The comment was included in thousands of pages of speeches, testimony and court filings the federal appeals court judge provided to lawmakers as they prepare to consider his nomination.
Kavanaugh's 1999 comment, made in an interview with the Christian Science Monitor, came before a Supreme Court argument over an unusual Hawaiian voting rule. Kavanaugh filed a brief urging the court to strike down the rule, which barred non-natives from voting for the trustees of a fund that benefited descendants of the islands' early inhabitants.
"This case is one more step along the way in what I see as an inevitable conclusion within the next 10 to 20 years when the court says we are all one race in the eyes of government," Kavanaugh said in the interview. The Supreme Court later struck down the system 7-2.
More recent rulings have reaffirmed the rights of universities to use affirmative action as an admissions factor to foster student-body diversity. The issue could return to the Supreme Court soon, possibly with a lawsuit claiming that Harvard University's admissions policies discriminate against Asian-Americans.
In a questionnaire submitted to the Senate committee that will consider his nomination, Kavanaugh said another racial discrimination case was among his 10 most important appeals court rulings because of "what it says about anti-discrimination law and American history."
The 2013 case involved a black man who was fired from the U.S. government-sponsored mortgage provider Fannie Mae after accusing a company vice president of referring to him using a racial slur. A three-judge Court of Appeals panel reinstated the lawsuit.
In a separate opinion, Kavanaugh wrote that a single use of that word by a supervisor was enough to permit a discrimination lawsuit claiming a hostile work environment.
"No other word in the English language so powerfully or instantly calls to mind our country's long and brutal struggle to overcome racism and discrimination against African-Americans," he wrote.

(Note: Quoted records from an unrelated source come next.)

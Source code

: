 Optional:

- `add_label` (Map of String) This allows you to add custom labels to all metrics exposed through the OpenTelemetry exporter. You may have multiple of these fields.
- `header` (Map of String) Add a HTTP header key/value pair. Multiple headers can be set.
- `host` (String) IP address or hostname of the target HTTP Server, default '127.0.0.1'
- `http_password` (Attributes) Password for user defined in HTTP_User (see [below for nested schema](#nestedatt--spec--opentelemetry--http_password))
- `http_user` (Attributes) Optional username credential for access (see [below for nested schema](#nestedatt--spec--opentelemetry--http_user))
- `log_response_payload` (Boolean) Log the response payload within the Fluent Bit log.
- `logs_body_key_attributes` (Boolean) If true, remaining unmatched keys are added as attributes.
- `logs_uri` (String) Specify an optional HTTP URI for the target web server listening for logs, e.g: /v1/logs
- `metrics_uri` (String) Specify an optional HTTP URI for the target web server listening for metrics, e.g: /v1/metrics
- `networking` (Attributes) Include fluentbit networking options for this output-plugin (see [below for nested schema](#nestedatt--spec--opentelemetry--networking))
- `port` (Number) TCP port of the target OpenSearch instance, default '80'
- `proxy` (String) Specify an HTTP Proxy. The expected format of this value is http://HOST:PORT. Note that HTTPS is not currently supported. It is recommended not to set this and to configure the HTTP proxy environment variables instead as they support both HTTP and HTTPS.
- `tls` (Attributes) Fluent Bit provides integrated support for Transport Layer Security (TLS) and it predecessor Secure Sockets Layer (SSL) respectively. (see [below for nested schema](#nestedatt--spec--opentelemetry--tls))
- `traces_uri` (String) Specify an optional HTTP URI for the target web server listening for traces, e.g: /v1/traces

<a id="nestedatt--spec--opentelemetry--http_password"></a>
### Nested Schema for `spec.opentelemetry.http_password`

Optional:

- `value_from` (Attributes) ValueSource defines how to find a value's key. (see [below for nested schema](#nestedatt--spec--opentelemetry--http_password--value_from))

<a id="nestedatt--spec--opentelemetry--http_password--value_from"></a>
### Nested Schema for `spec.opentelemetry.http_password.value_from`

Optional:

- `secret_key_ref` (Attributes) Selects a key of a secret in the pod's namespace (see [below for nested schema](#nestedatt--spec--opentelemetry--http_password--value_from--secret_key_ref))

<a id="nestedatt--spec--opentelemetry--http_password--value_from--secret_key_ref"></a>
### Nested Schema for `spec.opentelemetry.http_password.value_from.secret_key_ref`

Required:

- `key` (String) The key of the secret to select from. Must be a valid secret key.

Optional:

Kavanaugh also revealed that he received a phone call from White House Counsel Don McGahn only hours after Justice Anthony Kennedy announced plans to retire June 27. Kavanaugh said he met with President Donald Trump five days later and was offered the nomination during another meeting with Trump July 8. The president made his selection public the next evening.
Completion of the questionnaire is a key step in Kavanaugh's confirmation process, but a bigger battle remains over records from his long career. Senate Judiciary Committee Chairman Charles E. Grassley, R-Iowa, and Sen. Dianne Feinstein of California, the top Democrat on the committee, still haven't agreed on terms for a document release request spanning Kavanaugh's years on the Kenneth Starr investigation into Bill and Hillary Clinton, and at President George W. Bush's White House.
Senate Democrats are delaying meetings with the nominee until that matter is resolved. Republican leaders in recent days began accusing Democrats of seeking too-extensive a volume of documents, to drag out a confirmation that the Republicans want completed well before the November midterm elections.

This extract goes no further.